Lebel's office said that the minister has asked his deputy minister to investigate the matter and ensure adherence to ethics rules.

"The expected behaviour for all public servants is clearly outlined in the Values and Ethics Code for the Public Sector," said Lebel's spokesman, Michael Winterburn.

"These standards are taken very seriously and they apply to everyone across the federal government, including employees of Crown corporations.

"If corrections need to be made, we will take the necessary measures."

The new ethics code says public servants must act "at all times with integrity and in a manner that will bear the closest public scrutiny, an obligation that may not be fully satisfied by simply acting within the law."

A similar line appears in the corporation's conflict-of-interest code for administrators.

It also says "an executive should not solicit or accept an economic advantage other than customary gifts, tokens of hospitality or other benefits of low value, except in the case of executory contractual rights, or by virtue of a property right of the administrator(/director)."

That code also prohibits executives from attending any political events, but in 2009 two of the corporation's five directors attended a Conservative fundraiser in Montreal featuring Prime Minister Stephen Harper.

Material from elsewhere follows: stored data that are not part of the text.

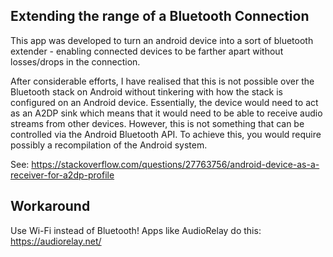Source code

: ## Extending the range of a Bluetooth Connection

This app was developed to turn an android device into a sort of bluetooth extender - enabling connected devices to be farther apart without losses/drops in the connection.

After considerable efforts, I have realised that this is not possible over the Bluetooth stack on Android without tinkering with how the stack is configured on an Android device. Essentially, the device would need to act as an A2DP sink
which means that it would need to be able to receive audio streams from other devices. However, this is not something that can be controlled via the Android Bluetooth API. To achieve this, you would require possibly a recompilation of the Android system.

See: https://stackoverflow.com/questions/27763756/android-device-as-a-receiver-for-a2dp-profile

## Workaround

Use Wi-Fi instead of Bluetooth!
Apps like AudioRelay do this: https://audiorelay.net/
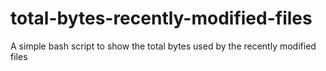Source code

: total-bytes-recently-modified-files
===================================

A simple bash script to show the total bytes used by the recently modified files
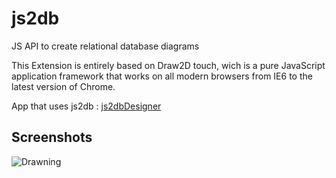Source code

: js2db
=====
JS API to create relational database diagrams

This Extension is entirely based on Draw2D touch, wich is a pure JavaScript application framework that works on all modern browsers from IE6 to the latest version of Chrome.

App that uses js2db : [js2dbDesigner](https://github.com/victorette/js2dbDesigner)

Screenshots
-----------

![Drawning](https://raw.github.com/victorette/js2db/master/docs/image/editor.png)

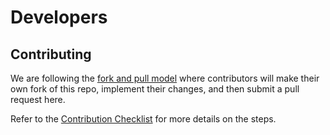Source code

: # Developers

## Contributing

We are following the
[fork and pull model](https://docs.github.com/en/pull-requests/collaborating-with-pull-requests/getting-started/about-collaborative-development-models)
where contributors will make their own fork of this repo, implement their changes, and then submit a
pull request here.

Refer to the
[Contribution Checklist](https://github.com/tableau/tableau-mcp/blob/main/CONTRIBUTING.md#contribution-checklist)
for more details on the steps.
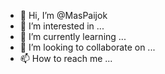 - 👋 Hi, I’m @MasPaijok
- 👀 I’m interested in ...
- 🌱 I’m currently learning ...
- 💞️ I’m looking to collaborate on ...
- 📫 How to reach me ...

<!---
MasPaijok/MasPaijok is a ✨ special ✨ repository because its `README.md` (this file) appears on your GitHub profile.
You can click the Preview link to take a look at your changes.
--->
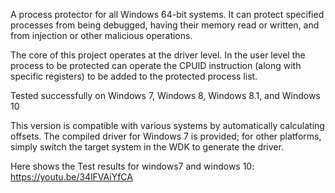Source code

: A process protector for all Windows 64-bit systems. It can protect specified processes from being debugged, having their memory read or written, and from injection or other malicious operations.
 
 The core of this project operates at the driver level. In the user level the process to be protected can operate the CPUID instruction (along with specific registers) to be added to the protected process list.
 
 Tested successfully on Windows 7, Windows 8, Windows 8.1, and Windows 10

 This version is compatible with various systems by automatically calculating offsets. The compiled driver for Windows 7 is provided; for other platforms, simply switch the target system in the WDK to generate the driver.

 Here shows the Test results for windows7 and windows 10: https://youtu.be/34lFVAiYfCA

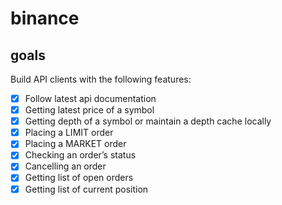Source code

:# binance

## goals

Build API clients with the following features:
- [x] Follow latest api documentation
- [x] Getting latest price of a symbol
- [x] Getting depth of a symbol or maintain a depth cache locally
- [x] Placing a LIMIT order
- [x] Placing a MARKET order
- [x] Checking an order’s status
- [x] Cancelling an order
- [x] Getting list of open orders
- [x] Getting list of current position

Board president Paul Kefalas and director Serge Martel were at the $150-a-ticket event, which was also attended by several executives from engineering firms that would shortly thereafter bid on a multimillion-dollar contract on Montreal's Champlain Bridge.

The corporation's board itself probed the issue, and concluded no rules had been broken.

The federal scene has popped up a few times recently at the Charbonneau commission, even though the inquiry is not touching on that level of government. One construction industry executive said last week that his firm, Dessau, had used fake billing schemes to funnel money to federal parties.

There were no more details about which parties might have received the cash, how much they received, and when they received it.